Collected data

----------------------------------------

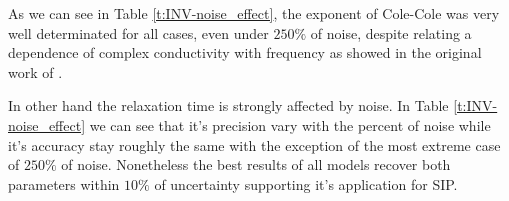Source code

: \documentclass{vie16}
\begin{document}
As we can see in Table \ref{t:INV-noise_effect}, the exponent of
Cole-Cole was very well determinated for all cases, even under $250\%$
of noise, despite relating a dependence of complex conductivity with
frequency as showed in the original work of \citet{cole41}.

In other hand the relaxation time is strongly affected by noise. In Table \ref{t:INV-noise_effect} we can see that it's precision vary with the 
percent of noise while it's accuracy stay roughly the same with the exception of the most extreme case of $250\%$ of noise. Nonetheless the best 
results of all models recover both parameters within $10\%$ of uncertainty supporting it's application for SIP.

\begin{table}[H]
\centering
\caption{Noise effect on the inversion of Cole-Cole parameters}
\label{t:INV-noise_effect}
\end{table}
\end{document}
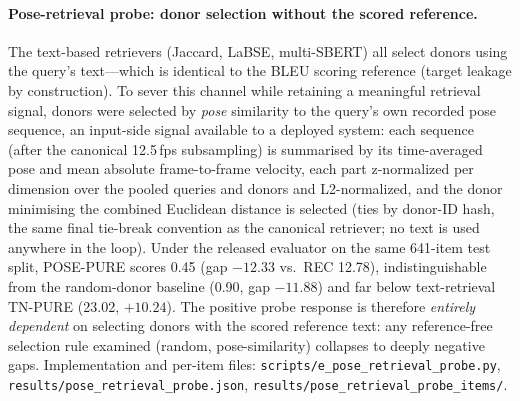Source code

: \documentclass[pdflatex,sn-chicago]{sn-jnl}
\begin{document}
\paragraph{Pose-retrieval probe: donor selection without the scored reference.}
The text-based retrievers (Jaccard, LaBSE, multi-SBERT) all select donors using the query's text---which is identical to the BLEU scoring reference (target leakage by construction). To sever this channel while retaining a meaningful retrieval signal, donors were selected by \emph{pose} similarity to the query's own recorded pose sequence, an input-side signal available to a deployed system: each sequence (after the canonical 12.5\,fps subsampling) is summarised by its time-averaged pose and mean absolute frame-to-frame velocity, each part z-normalized per dimension over the pooled queries and donors and L2-normalized, and the donor minimising the combined Euclidean distance is selected (ties by donor-ID hash, the same final tie-break convention as the canonical retriever; no text is used anywhere in the loop). Under the released evaluator on the same 641-item test split, POSE-PURE scores 0.45 (gap $-12.33$ vs.\ REC 12.78), indistinguishable from the random-donor baseline (0.90, gap $-11.88$) and far below text-retrieval TN-PURE (23.02, $+10.24$). The positive probe response is therefore \emph{entirely dependent} on selecting donors with the scored reference text: any reference-free selection rule examined (random, pose-similarity) collapses to deeply negative gaps. Implementation and per-item files: \texttt{scripts/e\_pose\_retrieval\_probe.py}, \texttt{results/pose\_retrieval\_probe.json}, \texttt{results/pose\_retrieval\_probe\_items/}.
\end{document}
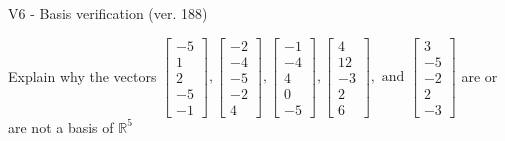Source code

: \begin{exercise}
  \begin{exerciseTitle}V6 - Basis verification (ver. 188)\end{exerciseTitle}
  \begin{exerciseStatement}
    Explain why the vectors \(\left[\begin{array}{r}
-5 \\
1 \\
2 \\
-5 \\
-1
\end{array}\right] , \left[\begin{array}{r}
-2 \\
-4 \\
-5 \\
-2 \\
4
\end{array}\right] , \left[\begin{array}{r}
-1 \\
-4 \\
4 \\
0 \\
-5
\end{array}\right] , \left[\begin{array}{r}
4 \\
12 \\
-3 \\
2 \\
6
\end{array}\right] , \text{ and } \left[\begin{array}{r}
3 \\
-5 \\
-2 \\
2 \\
-3
\end{array}\right]\) are or are not a basis of \(\mathbb{R}^5\)	



\end{exerciseStatement}
\end{exercise}
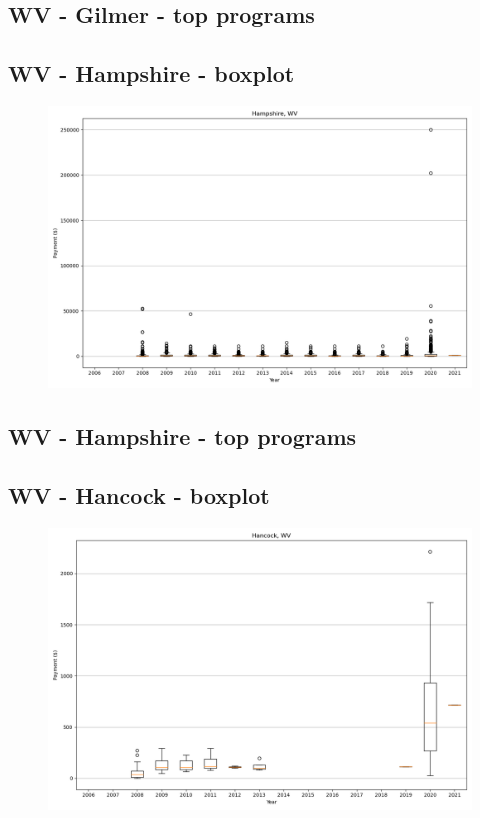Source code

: \subsection*{WV - Gilmer - top programs}

\newpage
\subsection*{WV - Hampshire - boxplot}
\begin{figure}[h]
\centering
\includegraphics[width=7in]{../output/boxplots/counties/Hampshire-WV_boxplot.png}
\end{figure}


\subsection*{WV - Hampshire - top programs}

\newpage
\subsection*{WV - Hancock - boxplot}
\begin{figure}[h]
\centering
\includegraphics[width=7in]{../output/boxplots/counties/Hancock-WV_boxplot.png}
\end{figure}



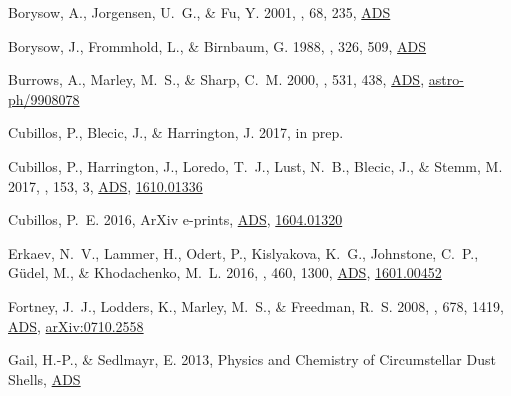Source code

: \documentclass[tighten, times, twocolumn]{aastex61}  %
\newcommand{\eprint}[1]{\href{http://arxiv.org/abs/#1}{#1}}
\renewcommand{\eprint}[1]{\href{http://arxiv.org/abs/#1}{#1}}
\providecommand{\adsurl}[1]{\href{#1}{ADS}}
\begin{document}
\begin{thebibliography}{50}
{Borysow}, A., {Jorgensen}, U.~G., \& {Fu}, Y. 2001, \jqsrt, 68, 235,
  \adsurl{http://adsabs.harvard.edu/abs/2001JQSRT..68..235B}

{Borysow}, J., {Frommhold}, L., \& {Birnbaum}, G. 1988, \apj, 326, 509,
  \adsurl{http://adsabs.harvard.edu/abs/1988ApJ...326..509B}

{Burrows}, A., {Marley}, M.~S., \& {Sharp}, C.~M. 2000, \apj, 531, 438,
  \adsurl{http://adsabs.harvard.edu/abs/2000ApJ...531..438B},
  \eprint{astro-ph/9908078}

{Cubillos}, P., {Blecic}, J., \& {Harrington}, J. 2017{}, in prep.

{Cubillos}, P., {Harrington}, J., {Loredo}, T.~J., {Lust}, N.~B., {Blecic}, J.,
  \& {Stemm}, M. 2017{}, \aj, 153, 3,
  \adsurl{http://adsabs.harvard.edu/abs/2017AJ....153....3C},
  \eprint{1610.01336}

{Cubillos}, P.~E. 2016, ArXiv e-prints,
  \adsurl{http://adsabs.harvard.edu/abs/2016arXiv160401320C},
  \eprint{1604.01320}

{Erkaev}, N.~V., {Lammer}, H., {Odert}, P., {Kislyakova}, K.~G., {Johnstone},
  C.~P., {G{\"u}del}, M., \& {Khodachenko}, M.~L. 2016, \mnras, 460, 1300,
  \adsurl{http://adsabs.harvard.edu/abs/2016MNRAS.460.1300E},
  \eprint{1601.00452}

{Fortney}, J.~J., {Lodders}, K., {Marley}, M.~S., \& {Freedman}, R.~S. 2008,
  \apj, 678, 1419, \adsurl{http://adsabs.harvard.edu/abs/2008ApJ...678.1419F},
  \eprint{arXiv:0710.2558}

{Gail}, H.-P., \& {Sedlmayr}, E. 2013, {Physics and Chemistry of Circumstellar
  Dust Shells}, \adsurl{http://adsabs.harvard.edu/abs/2013pccd.book.....G}


\end{thebibliography}
\end{document}

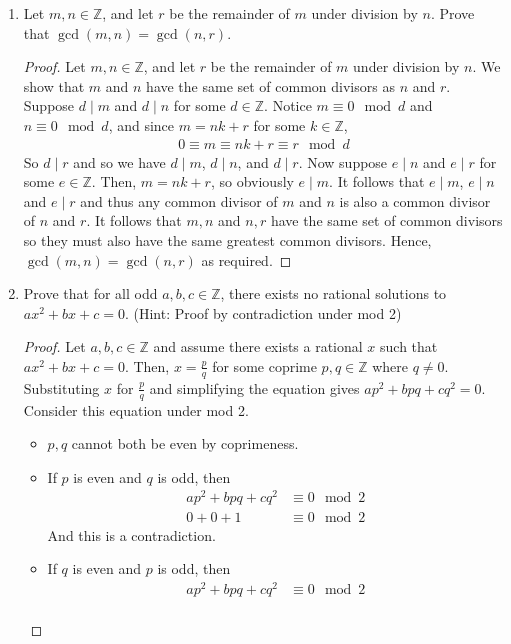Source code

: \documentclass[letterpaper,12pt]{article}
\begin{document}
\begin{enumerate}
\begin{proof}
\end{proof}
\item Let $m,n \in \mathbb{Z}$, and let $r$ be the remainder of $m$ under division by $n$. Prove that $\gcd (m,n) = \gcd (n,r)$. \begin{proof}
     Let $m,n \in \mathbb{Z}$, and let $r$ be the remainder of $m$ under division by $n$. We show that $m$ and $n$ have the same set of common divisors as $n$ and $r$. Suppose $d \mid m$ and $d \mid n$ for some $d \in \mathbb{Z}$. Notice $m \equiv 0 \mod d$ and $n \equiv 0 \mod d$, and since $m = nk + r$ for some $k \in \mathbb{Z}$, \begin{align*}
         0 \equiv m \equiv nk+ r \equiv r \mod d
     \end{align*}
So $d \mid r$ and so we have $d \mid m$, $d \mid n$, and $d \mid r$. Now suppose $e \mid n$ and $e \mid r$ for some $e \in \mathbb{Z}$. Then, $m = nk + r$, so obviously $e\mid m$. It follows that $e \mid m$, $e \mid n$ and $e \mid r$ and thus any common divisor of $m$ and $n$ is also a common divisor of $n$ and $r$. It follows that $m,n$ and $n,r$ have the same set of common divisors so they must also have the same greatest common divisors. Hence, $\gcd(m,n) = \gcd(n,r)$ as required.
\end{proof}
    \item Prove that for all odd $a,b,c \in \mathbb{Z}$, there exists no rational solutions to $ax^2 + bx + c = 0$. (Hint: Proof by contradiction under mod 2) \begin{proof}
    Let $a,b,c \in \mathbb{Z}$ and assume there exists a rational $x$ such that $ax^2 + bx + c = 0$. Then, $x = \frac{p}{q}$ for some coprime $p,q \in \mathbb{Z}$ where $q \neq 0$. Substituting $x$ for $\frac{p}{q}$ and simplifying the equation gives $ap^2 + bpq + cq^2 = 0$. Consider this equation under mod 2. \begin{itemize}
        \item $p,q$ cannot both be even by coprimeness.
        \item If $p$ is even and $q$ is odd, then \begin{align*}
            ap^2 + bpq + cq^2 &\equiv 0 \mod 2 \\
            0 + 0 + 1 &\equiv 0 \mod 2
        \end{align*}
        And this is a contradiction.
        \item If $q$ is even and $p$ is odd, then \begin{align*}
            ap^2 + bpq + cq^2 &\equiv 0 \mod 2 \\

\end{align*}
\end{itemize}
\end{proof}
\end{enumerate}
\end{document}
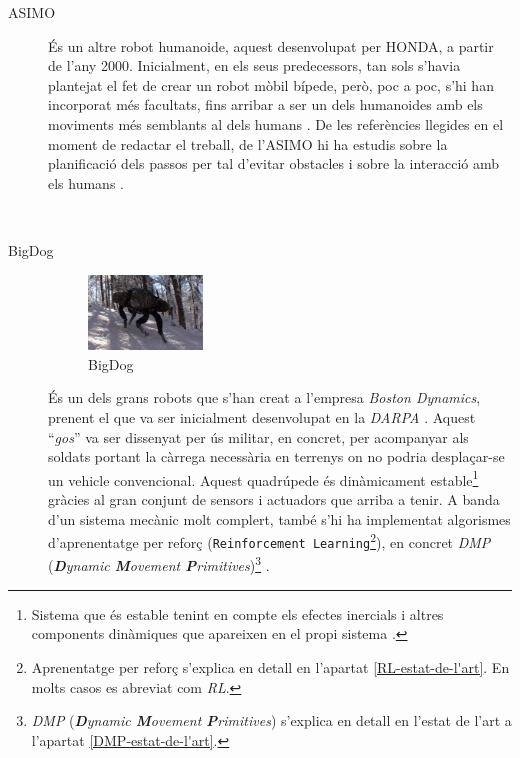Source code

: \documentclass[12pt,a4paper,final,twoside]{article}
\begin{document}
\begin{description}
\item[ASIMO]
\begin{minipage}[t]{0.94\linewidth}

És un altre robot humanoide, aquest desenvolupat per HONDA, a partir de l'any 2000. Inicialment, en els seus predecessors, tan sols s'havia plantejat el fet de crear un robot mòbil bípede, però, poc a poc, s'hi han incorporat més facultats, fins arribar a ser un dels humanoides amb els moviments més semblants al dels humans \cite{ASIMO_History}. De les referències llegides en el moment de redactar el treball, de l'ASIMO hi ha estudis sobre la planificació dels passos per tal d'evitar obstacles \cite{Chestnutt2005} i sobre la interacció amb els humans \cite{Mutlu2006}.
\end{minipage}\\


\item[BigDog]
\begin{minipage}[t]{0.94\linewidth}
	\begin{figure}
	    \centering
		\includegraphics[width=0.30\textwidth]{Imatges/BigDog}
                \caption{BigDog \cite{Raibert2008}}
	\end{figure}
És un dels grans robots que s'han creat a l'empresa \textit{Boston Dynamics}, prenent el que va ser inicialment desenvolupat en la \textit{DARPA} \cite{Raibert2008}. Aquest ``\textit{gos}'' va ser dissenyat per ús militar, en concret, per acompanyar als soldats portant la càrrega necessària en terrenys on no podria desplaçar-se un vehicle convencional. Aquest quadrúpede és dinàmicament estable\footnote{Sistema que és estable tenint en compte els efectes inercials i altres components dinàmiques que apareixen en el propi sistema \cite{Purushotham2009}.} gràcies al gran conjunt de sensors i actuadors que arriba a tenir. A banda d'un sistema mecànic molt complert, també s'hi ha implementat algorismes d'aprenentatge per reforç (\texttt{Reinforcement Learning}\footnote{Aprenentatge per reforç s'explica en detall en l'apartat \ref{RL-estat-de-l'art}. En molts casos es abreviat com \textit{RL}.}), en concret \textit{DMP} (\textit{\textbf{D}ynamic \textbf{M}ovement \textbf{P}rimitives})\footnote{\textit{DMP} (\textit{\textbf{D}ynamic \textbf{M}ovement \textbf{P}rimitives}) s'explica en detall en l'estat de l'art a l'apartat \ref{DMP-estat-de-l'art}. } \cite{Raibert2008}.
\end{minipage}


\end{description}
\end{document}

----------------------------------------

## WHAT TO WORK ON
Every line above that holds the string "boxplots" counts once. State how many such lines there are, as a number alone.

## EXERCISE RESULT
2